Insect diversity

From coffee plantations to urban gardens, UC Santa Cruz environmental studies professor Stacy Philpott has been digging around dirt for decades.

“I look at ways to create win-win situations that protect insect biodiversity and help agriculture thrive,” said Philpott, who holds the Ruth and Alfred Heller Chair in Agroecology and directs the UC Santa Cruz Center for Agroecology & Sustainable Food Systems.

On coffee plantations, her studies have shown that clearing too many trees makes ant diversity decline. Without that biodiversity, plantations lose valuable resources, such as pest control.

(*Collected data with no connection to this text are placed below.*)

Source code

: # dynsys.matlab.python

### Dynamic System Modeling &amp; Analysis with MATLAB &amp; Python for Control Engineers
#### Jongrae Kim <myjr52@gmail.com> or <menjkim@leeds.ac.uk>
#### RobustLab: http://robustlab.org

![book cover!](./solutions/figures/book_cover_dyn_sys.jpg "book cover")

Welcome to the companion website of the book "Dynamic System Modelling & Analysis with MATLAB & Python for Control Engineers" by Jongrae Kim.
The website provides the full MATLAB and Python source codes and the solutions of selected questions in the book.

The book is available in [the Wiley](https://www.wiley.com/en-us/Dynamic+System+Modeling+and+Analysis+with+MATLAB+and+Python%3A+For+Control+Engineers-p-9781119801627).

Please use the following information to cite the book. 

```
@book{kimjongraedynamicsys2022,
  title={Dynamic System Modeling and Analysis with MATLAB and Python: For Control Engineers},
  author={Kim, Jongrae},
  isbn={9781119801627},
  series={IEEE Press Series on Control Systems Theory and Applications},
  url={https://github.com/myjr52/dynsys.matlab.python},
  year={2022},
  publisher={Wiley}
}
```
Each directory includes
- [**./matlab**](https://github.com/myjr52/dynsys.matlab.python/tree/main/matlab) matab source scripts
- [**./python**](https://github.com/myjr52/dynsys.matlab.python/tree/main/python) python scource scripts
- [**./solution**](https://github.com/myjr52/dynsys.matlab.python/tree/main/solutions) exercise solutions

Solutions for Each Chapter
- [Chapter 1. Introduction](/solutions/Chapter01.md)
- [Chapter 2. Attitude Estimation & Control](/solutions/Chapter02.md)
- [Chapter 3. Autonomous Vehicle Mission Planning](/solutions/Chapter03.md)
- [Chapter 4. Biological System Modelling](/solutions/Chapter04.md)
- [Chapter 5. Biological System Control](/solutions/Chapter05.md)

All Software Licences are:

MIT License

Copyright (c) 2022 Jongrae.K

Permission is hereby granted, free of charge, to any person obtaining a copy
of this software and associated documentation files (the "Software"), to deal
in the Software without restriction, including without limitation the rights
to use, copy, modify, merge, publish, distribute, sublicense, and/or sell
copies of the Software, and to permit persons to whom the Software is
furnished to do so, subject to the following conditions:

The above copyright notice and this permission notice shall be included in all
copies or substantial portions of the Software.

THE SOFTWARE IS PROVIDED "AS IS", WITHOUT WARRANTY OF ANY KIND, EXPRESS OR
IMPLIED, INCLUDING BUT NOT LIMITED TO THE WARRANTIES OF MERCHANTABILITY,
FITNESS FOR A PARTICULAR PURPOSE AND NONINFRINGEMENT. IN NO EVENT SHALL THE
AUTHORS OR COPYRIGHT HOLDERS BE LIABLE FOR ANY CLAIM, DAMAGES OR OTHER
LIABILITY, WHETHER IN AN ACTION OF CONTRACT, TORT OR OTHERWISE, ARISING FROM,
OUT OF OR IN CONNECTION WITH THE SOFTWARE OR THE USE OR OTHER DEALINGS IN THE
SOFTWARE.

Closer to home, Philpott and her students spent three summers studying 19 different Central Coast gardens to learn which factors enhanced insect biodiversity. As urbanization increases, these small green spaces can provide important insect habitats.

Not surprisingly, growing a wider variety of garden plants supported a greater range of insect species. But they also found the surrounding landscape—trees, grasslands, cement, or ground cover—affected biodiversity. For example, in research published in Environmental Entomology, UC Santa Cruz alum Michelle Otoshi showed that spiders were more abundant with garden mulch.

In the future, Philpott will return to coffee plantations to study how changes in bee and ant diversity affect the microbiome of coffee flowers.